▶ Stored data entries

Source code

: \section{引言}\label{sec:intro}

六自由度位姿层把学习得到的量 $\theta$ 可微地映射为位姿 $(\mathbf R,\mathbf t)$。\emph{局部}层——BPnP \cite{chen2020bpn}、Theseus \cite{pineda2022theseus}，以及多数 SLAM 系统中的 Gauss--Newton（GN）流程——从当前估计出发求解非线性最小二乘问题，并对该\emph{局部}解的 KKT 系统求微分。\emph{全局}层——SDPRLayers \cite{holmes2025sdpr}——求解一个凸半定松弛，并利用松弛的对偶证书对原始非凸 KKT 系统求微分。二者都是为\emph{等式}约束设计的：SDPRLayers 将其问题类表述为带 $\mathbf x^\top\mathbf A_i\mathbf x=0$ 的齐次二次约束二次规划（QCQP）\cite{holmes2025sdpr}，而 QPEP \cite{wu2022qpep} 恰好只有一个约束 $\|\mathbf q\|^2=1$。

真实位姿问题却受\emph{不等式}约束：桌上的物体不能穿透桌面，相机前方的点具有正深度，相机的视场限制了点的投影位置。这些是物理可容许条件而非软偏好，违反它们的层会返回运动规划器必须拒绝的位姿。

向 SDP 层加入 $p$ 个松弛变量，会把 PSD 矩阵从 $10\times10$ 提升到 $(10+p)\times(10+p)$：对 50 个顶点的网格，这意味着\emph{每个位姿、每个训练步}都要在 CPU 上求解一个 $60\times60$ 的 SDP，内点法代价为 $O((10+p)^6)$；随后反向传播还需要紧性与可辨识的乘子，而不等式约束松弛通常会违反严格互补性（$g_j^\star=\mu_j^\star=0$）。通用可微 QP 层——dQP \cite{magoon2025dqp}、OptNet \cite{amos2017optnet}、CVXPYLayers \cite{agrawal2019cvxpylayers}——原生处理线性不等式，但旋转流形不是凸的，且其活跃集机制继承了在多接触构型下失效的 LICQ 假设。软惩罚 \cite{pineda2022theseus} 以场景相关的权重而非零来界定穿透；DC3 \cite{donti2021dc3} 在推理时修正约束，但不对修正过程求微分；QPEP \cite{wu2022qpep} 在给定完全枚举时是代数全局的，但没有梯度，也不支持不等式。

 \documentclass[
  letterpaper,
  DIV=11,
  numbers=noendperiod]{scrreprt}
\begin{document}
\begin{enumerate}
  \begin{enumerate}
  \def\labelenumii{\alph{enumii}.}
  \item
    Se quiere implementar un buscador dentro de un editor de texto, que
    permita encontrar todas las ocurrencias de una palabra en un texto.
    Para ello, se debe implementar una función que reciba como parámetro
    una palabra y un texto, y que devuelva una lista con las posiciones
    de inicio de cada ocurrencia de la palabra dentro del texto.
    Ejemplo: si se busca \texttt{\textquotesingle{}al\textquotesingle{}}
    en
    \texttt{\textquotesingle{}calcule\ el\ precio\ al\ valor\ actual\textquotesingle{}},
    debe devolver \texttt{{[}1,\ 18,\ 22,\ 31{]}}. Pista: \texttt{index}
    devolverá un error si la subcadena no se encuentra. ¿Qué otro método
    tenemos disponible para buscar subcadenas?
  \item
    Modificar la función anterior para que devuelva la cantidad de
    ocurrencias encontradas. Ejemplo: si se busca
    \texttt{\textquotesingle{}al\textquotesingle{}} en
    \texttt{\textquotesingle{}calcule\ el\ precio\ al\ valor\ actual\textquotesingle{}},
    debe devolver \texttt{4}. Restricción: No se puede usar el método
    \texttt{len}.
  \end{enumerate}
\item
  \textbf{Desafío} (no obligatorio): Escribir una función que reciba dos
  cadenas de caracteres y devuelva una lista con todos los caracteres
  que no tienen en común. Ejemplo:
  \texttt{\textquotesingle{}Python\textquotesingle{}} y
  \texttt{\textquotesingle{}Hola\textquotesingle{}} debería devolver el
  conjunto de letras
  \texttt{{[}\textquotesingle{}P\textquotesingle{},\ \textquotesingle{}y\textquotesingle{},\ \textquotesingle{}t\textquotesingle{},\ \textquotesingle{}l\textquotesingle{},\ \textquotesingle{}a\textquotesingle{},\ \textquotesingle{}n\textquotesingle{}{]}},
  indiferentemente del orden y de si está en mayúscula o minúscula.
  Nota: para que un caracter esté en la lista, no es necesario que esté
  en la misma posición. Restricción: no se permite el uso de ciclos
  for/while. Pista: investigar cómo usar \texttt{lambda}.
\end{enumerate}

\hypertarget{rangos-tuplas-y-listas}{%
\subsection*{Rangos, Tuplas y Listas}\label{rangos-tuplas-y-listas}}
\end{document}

▶ What the task asks
The records above should be printed in full, exactly as they appear.

▶ Written solution
Source code

: \section{引言}\label{sec:intro}

六自由度位姿层把学习得到的量 $\theta$ 可微地映射为位姿 $(\mathbf R,\mathbf t)$。\emph{局部}层——BPnP \cite{chen2020bpn}、Theseus \cite{pineda2022theseus}，以及多数 SLAM 系统中的 Gauss--Newton（GN）流程——从当前估计出发求解非线性最小二乘问题，并对该\emph{局部}解的 KKT 系统求微分。\emph{全局}层——SDPRLayers \cite{holmes2025sdpr}——求解一个凸半定松弛，并利用松弛的对偶证书对原始非凸 KKT 系统求微分。二者都是为\emph{等式}约束设计的：SDPRLayers 将其问题类表述为带 $\mathbf x^\top\mathbf A_i\mathbf x=0$ 的齐次二次约束二次规划（QCQP）\cite{holmes2025sdpr}，而 QPEP \cite{wu2022qpep} 恰好只有一个约束 $\|\mathbf q\|^2=1$。

真实位姿问题却受\emph{不等式}约束：桌上的物体不能穿透桌面，相机前方的点具有正深度，相机的视场限制了点的投影位置。这些是物理可容许条件而非软偏好，违反它们的层会返回运动规划器必须拒绝的位姿。

向 SDP 层加入 $p$ 个松弛变量，会把 PSD 矩阵从 $10\times10$ 提升到 $(10+p)\times(10+p)$：对 50 个顶点的网格，这意味着\emph{每个位姿、每个训练步}都要在 CPU 上求解一个 $60\times60$ 的 SDP，内点法代价为 $O((10+p)^6)$；随后反向传播还需要紧性与可辨识的乘子，而不等式约束松弛通常会违反严格互补性（$g_j^\star=\mu_j^\star=0$）。通用可微 QP 层——dQP \cite{magoon2025dqp}、OptNet \cite{amos2017optnet}、CVXPYLayers \cite{agrawal2019cvxpylayers}——原生处理线性不等式，但旋转流形不是凸的，且其活跃集机制继承了在多接触构型下失效的 LICQ 假设。软惩罚 \cite{pineda2022theseus} 以场景相关的权重而非零来界定穿透；DC3 \cite{donti2021dc3} 在推理时修正约束，但不对修正过程求微分；QPEP \cite{wu2022qpep} 在给定完全枚举时是代数全局的，但没有梯度，也不支持不等式。

 \documentclass[
  letterpaper,
  DIV=11,
  numbers=noendperiod]{scrreprt}
\begin{document}
\begin{enumerate}
  \begin{enumerate}
  \def\labelenumii{\alph{enumii}.}
  \item
    Se quiere implementar un buscador dentro de un editor de texto, que
    permita encontrar todas las ocurrencias de una palabra en un texto.
    Para ello, se debe implementar una función que reciba como parámetro
    una palabra y un texto, y que devuelva una lista con las posiciones
    de inicio de cada ocurrencia de la palabra dentro del texto.
    Ejemplo: si se busca \texttt{\textquotesingle{}al\textquotesingle{}}
    en
    \texttt{\textquotesingle{}calcule\ el\ precio\ al\ valor\ actual\textquotesingle{}},
    debe devolver \texttt{{[}1,\ 18,\ 22,\ 31{]}}. Pista: \texttt{index}
    devolverá un error si la subcadena no se encuentra. ¿Qué otro método
    tenemos disponible para buscar subcadenas?
  \item
    Modificar la función anterior para que devuelva la cantidad de
    ocurrencias encontradas. Ejemplo: si se busca
    \texttt{\textquotesingle{}al\textquotesingle{}} en
    \texttt{\textquotesingle{}calcule\ el\ precio\ al\ valor\ actual\textquotesingle{}},
    debe devolver \texttt{4}. Restricción: No se puede usar el método
    \texttt{len}.
  \end{enumerate}
\item
  \textbf{Desafío} (no obligatorio): Escribir una función que reciba dos
  cadenas de caracteres y devuelva una lista con todos los caracteres
  que no tienen en común. Ejemplo:
  \texttt{\textquotesingle{}Python\textquotesingle{}} y
  \texttt{\textquotesingle{}Hola\textquotesingle{}} debería devolver el
  conjunto de letras
  \texttt{{[}\textquotesingle{}P\textquotesingle{},\ \textquotesingle{}y\textquotesingle{},\ \textquotesingle{}t\textquotesingle{},\ \textquotesingle{}l\textquotesingle{},\ \textquotesingle{}a\textquotesingle{},\ \textquotesingle{}n\textquotesingle{}{]}},
  indiferentemente del orden y de si está en mayúscula o minúscula.
  Nota: para que un caracter esté en la lista, no es necesario que esté
  en la misma posición. Restricción: no se permite el uso de ciclos
  for/while. Pista: investigar cómo usar \texttt{lambda}.
\end{enumerate}

\hypertarget{rangos-tuplas-y-listas}{%
\subsection*{Rangos, Tuplas y Listas}\label{rangos-tuplas-y-listas}}
\end{document}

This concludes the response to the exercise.